◆ **Activity**
Give every entry below again, exactly as written, and skip the images.

** Opening Dataset records block **

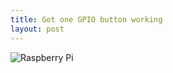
```yaml
---
title: Got one GPIO button working
layout: post
---
```

﻿![Raspberry Pi](/img/Raspberry-Pi-Video-Camera/IMG_0675.jpg)
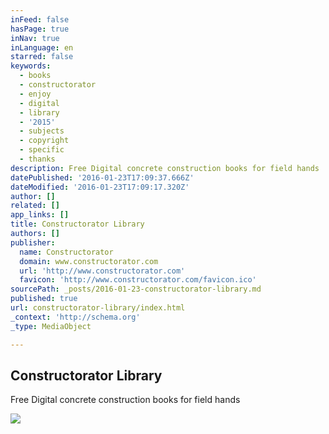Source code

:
```yaml
---
inFeed: false
hasPage: true
inNav: true
inLanguage: en
starred: false
keywords:
  - books
  - constructorator
  - enjoy
  - digital
  - library
  - '2015'
  - subjects
  - copyright
  - specific
  - thanks
description: Free Digital concrete construction books for field hands
datePublished: '2016-01-23T17:09:37.666Z'
dateModified: '2016-01-23T17:09:17.320Z'
author: []
related: []
app_links: []
title: Constructorator Library
authors: []
publisher:
  name: Constructorator
  domain: www.constructorator.com
  url: 'http://www.constructorator.com'
  favicon: 'http://www.constructorator.com/favicon.ico'
sourcePath: _posts/2016-01-23-constructorator-library.md
published: true
url: constructorator-library/index.html
_context: 'http://schema.org'
_type: MediaObject

---
```

<article style=""><h1>Constructorator Library</h1><p>Free Digital concrete construction books for field hands</p><img src="http://www.constructorator.com/uploads/2/6/0/5/26059504/2756197.png" /></article>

** Closing Dataset records block **

◆ **Task solution**
```yaml
---
title: Got one GPIO button working
layout: post
---
```

﻿![Raspberry Pi](/img/Raspberry-Pi-Video-Camera/IMG_0675.jpg)
Source code

:
```yaml
---
inFeed: false
hasPage: true
inNav: true
inLanguage: en
starred: false
keywords:
  - books
  - constructorator
  - enjoy
  - digital
  - library
  - '2015'
  - subjects
  - copyright
  - specific
  - thanks
description: Free Digital concrete construction books for field hands
datePublished: '2016-01-23T17:09:37.666Z'
dateModified: '2016-01-23T17:09:17.320Z'
author: []
related: []
app_links: []
title: Constructorator Library
authors: []
publisher:
  name: Constructorator
  domain: www.constructorator.com
  url: 'http://www.constructorator.com'
  favicon: 'http://www.constructorator.com/favicon.ico'
sourcePath: _posts/2016-01-23-constructorator-library.md
published: true
url: constructorator-library/index.html
_context: 'http://schema.org'
_type: MediaObject

---
```

<article style=""><h1>Constructorator Library</h1><p>Free Digital concrete construction books for field hands</p><img src="http://www.constructorator.com/uploads/2/6/0/5/26059504/2756197.png" /></article>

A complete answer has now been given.